What does 1 Corinthians 1:26 mean?
ESV: For consider your calling, brothers: not many of you were wise according to worldly standards, not many were powerful, not many were of noble birth.
NIV: Brothers and sisters, think of what you were when you were called. Not many of you were wise by human standards; not many were influential; not many were of noble birth.
NASB: For consider your calling, brothers and sisters, that there were not many wise according to the flesh, not many mighty, not many noble;
CSB: Brothers and sisters, consider your calling: Not many were wise from a human perspective, not many powerful, not many of noble birth.
NLT: Remember, dear brothers and sisters, that few of you were wise in the world’s eyes or powerful or wealthy when God called you.
KJV: For ye see your calling, brethren, how that not many wise men after the flesh, not many mighty, not many noble, are called:
NKJV: For you see your calling, brethren, that not many wise according to the flesh, not many mighty, not many noble, are called.
Verse Commentary:
Paul has described why so many intelligent, well-educated, and thoughtful people reject the gospel message. Many bright and rational persons recoil at the suggestion that the Son of God was crucified on a Roman cross to pay the price for human sin. From their perspective, such a god would be foolish and weak. Anyone who believes this, by extension of their thinking, must also be foolish and weak.
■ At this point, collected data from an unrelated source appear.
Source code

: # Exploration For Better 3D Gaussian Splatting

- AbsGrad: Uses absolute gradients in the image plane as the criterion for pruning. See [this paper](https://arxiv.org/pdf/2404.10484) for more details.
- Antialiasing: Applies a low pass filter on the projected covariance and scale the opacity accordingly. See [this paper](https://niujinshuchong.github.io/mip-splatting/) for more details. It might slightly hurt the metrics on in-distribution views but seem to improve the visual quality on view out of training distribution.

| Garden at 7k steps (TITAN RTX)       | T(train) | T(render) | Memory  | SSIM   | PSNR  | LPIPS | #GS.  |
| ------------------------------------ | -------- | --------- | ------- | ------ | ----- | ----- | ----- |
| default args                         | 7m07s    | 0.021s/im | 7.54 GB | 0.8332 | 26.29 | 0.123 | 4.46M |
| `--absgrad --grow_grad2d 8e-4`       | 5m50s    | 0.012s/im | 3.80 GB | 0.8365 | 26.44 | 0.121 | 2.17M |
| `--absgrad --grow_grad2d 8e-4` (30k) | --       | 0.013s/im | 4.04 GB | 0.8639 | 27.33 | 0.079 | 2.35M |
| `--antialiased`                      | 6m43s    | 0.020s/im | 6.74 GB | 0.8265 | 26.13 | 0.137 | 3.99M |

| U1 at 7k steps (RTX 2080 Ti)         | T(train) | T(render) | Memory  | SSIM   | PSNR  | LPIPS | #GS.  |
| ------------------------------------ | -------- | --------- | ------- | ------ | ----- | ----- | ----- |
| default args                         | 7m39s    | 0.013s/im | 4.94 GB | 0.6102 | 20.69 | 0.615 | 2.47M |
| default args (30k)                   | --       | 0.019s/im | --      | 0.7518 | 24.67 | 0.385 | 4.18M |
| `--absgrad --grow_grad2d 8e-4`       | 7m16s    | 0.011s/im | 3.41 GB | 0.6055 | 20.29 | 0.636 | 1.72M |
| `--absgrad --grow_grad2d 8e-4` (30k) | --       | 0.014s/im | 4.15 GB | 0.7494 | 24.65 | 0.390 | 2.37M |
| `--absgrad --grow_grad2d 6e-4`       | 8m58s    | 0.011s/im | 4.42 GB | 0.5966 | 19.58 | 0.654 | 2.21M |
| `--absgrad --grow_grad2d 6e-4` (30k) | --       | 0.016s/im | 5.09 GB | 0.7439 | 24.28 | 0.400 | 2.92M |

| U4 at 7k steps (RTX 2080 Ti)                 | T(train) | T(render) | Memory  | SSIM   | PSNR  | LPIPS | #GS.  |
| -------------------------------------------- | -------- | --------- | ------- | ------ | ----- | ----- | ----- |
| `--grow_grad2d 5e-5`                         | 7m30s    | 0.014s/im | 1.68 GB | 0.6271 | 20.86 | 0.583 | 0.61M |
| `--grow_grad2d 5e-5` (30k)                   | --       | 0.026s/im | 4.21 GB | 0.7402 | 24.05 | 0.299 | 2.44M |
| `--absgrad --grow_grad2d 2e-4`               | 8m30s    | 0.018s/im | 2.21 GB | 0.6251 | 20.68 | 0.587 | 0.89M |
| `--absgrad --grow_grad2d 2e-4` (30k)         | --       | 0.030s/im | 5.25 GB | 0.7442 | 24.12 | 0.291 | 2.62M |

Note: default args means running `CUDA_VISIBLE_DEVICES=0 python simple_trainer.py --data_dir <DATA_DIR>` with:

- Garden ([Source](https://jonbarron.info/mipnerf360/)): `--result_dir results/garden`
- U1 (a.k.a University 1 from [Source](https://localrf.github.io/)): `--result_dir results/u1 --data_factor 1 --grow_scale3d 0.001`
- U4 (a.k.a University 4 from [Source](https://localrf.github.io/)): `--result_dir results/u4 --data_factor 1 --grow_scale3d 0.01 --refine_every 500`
Paul now asks the Corinthian Christians to think about everyone in their congregation. He wants them to evaluate those God called to believe in Jesus on a human scale. How do they stack up? His answer is not flattering to them. Few of them were wise by human standards. In other words, they didn't have may PhDs or academics or skilled speakers who could debate with eloquence.

In addition, few of the believers in Corinth had much power, in human terms. They did not command armies or run large corporations. They did not possess extraordinary wealth so that they could control the actions of many other people in service to themselves.
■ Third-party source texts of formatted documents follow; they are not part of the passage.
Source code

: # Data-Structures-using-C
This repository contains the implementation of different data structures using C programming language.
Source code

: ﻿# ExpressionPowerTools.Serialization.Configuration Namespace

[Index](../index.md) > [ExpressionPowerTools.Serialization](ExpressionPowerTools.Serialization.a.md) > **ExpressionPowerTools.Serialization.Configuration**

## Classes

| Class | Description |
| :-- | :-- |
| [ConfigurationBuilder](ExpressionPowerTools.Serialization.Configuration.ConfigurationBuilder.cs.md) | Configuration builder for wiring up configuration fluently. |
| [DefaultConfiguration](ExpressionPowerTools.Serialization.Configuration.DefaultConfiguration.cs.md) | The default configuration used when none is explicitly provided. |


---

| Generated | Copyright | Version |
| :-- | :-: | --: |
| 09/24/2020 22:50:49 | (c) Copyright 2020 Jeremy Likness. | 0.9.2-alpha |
Finally, not many of the Corinthian believers were born into nobility. In the highly segregated social system of Paul's day, being born into the right family brought with it incredible privilege and status that was difficult to lose and impossible to earn. Those people didn't tend to come to Christ and join the Corinthian church.
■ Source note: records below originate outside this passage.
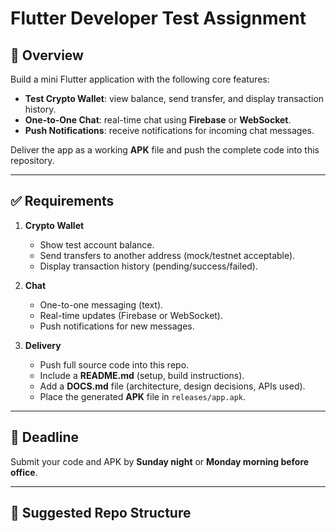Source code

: # Flutter Developer Test Assignment

## 📌 Overview
Build a mini Flutter application with the following core features:
- **Test Crypto Wallet**: view balance, send transfer, and display transaction history.
- **One-to-One Chat**: real-time chat using **Firebase** or **WebSocket**.
- **Push Notifications**: receive notifications for incoming chat messages.

Deliver the app as a working **APK** file and push the complete code into this repository.

---

## ✅ Requirements
1. **Crypto Wallet**
   - Show test account balance.
   - Send transfers to another address (mock/testnet acceptable).
   - Display transaction history (pending/success/failed).

2. **Chat**
   - One-to-one messaging (text).
   - Real-time updates (Firebase or WebSocket).
   - Push notifications for new messages.

3. **Delivery**
   - Push full source code into this repo.
   - Include a **README.md** (setup, build instructions).
   - Add a **DOCS.md** file (architecture, design decisions, APIs used).
   - Place the generated **APK** file in `releases/app.apk`.

---

## 🎯 Deadline
Submit your code and APK by **Sunday night** or **Monday morning before office**.  

---

## 📂 Suggested Repo Structure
Paul describes those who are in Christ in Corinth, and in most places, in the following verses. His emphasis here is not to denounce learning, since the Bible is full of exhortations towards wisdom and reason (Acts 17:11; 1 Peter 3:15; Colossians 2:8). Rather, he is pointing out the enormous gap between merely understanding the gospel and accepting it (James 2:19).
Verse Context:
Coming Soon!
Chapter Summary:
Paul's letter to the Christians in Corinth begins with thanks for the great and powerful gifts God has given to them by His grace and through their faith in Christ. They will stand blameless before God in the end. Right now, though, they must stop dividing themselves according to which Christian teacher they follow and become unified in and around Christ. The gospel message of Christ's death on the cross is weak and foolish to the world, but God has given faith in Christ to those who believe it and find God's power and wisdom.
Chapter Context:
First Corinthians 1 begins Paul's letter to the Christians in Corinth, a big, bustling city on a major trade route. Paul knows them well, having spent a year and a half leading people to Christ and establishing the church there. He writes from Ephesus to correct some of their wrong attitudes and behaviors and to answer some of their questions. First, though, he thanks God for His grace to the Corinthians, knowing they will stand blameless before Him on the day of the Lord. Still, they must stop being divided and unite in and around Christ.
Book Summary:
First Corinthians is one of the more practical books of the New Testament. Paul writes to a church immersed in a city associated with trade, but also with corruption and immorality. These believers are struggling to properly apply spiritual gifts and to resist the ungodly practices of the surrounding culture. Paul's letter gives instructions for real-life concerns such as marriage and spirituality. He also deals with the importance of unity and gives one of the Bible's more well-known descriptions of love in chapter 13.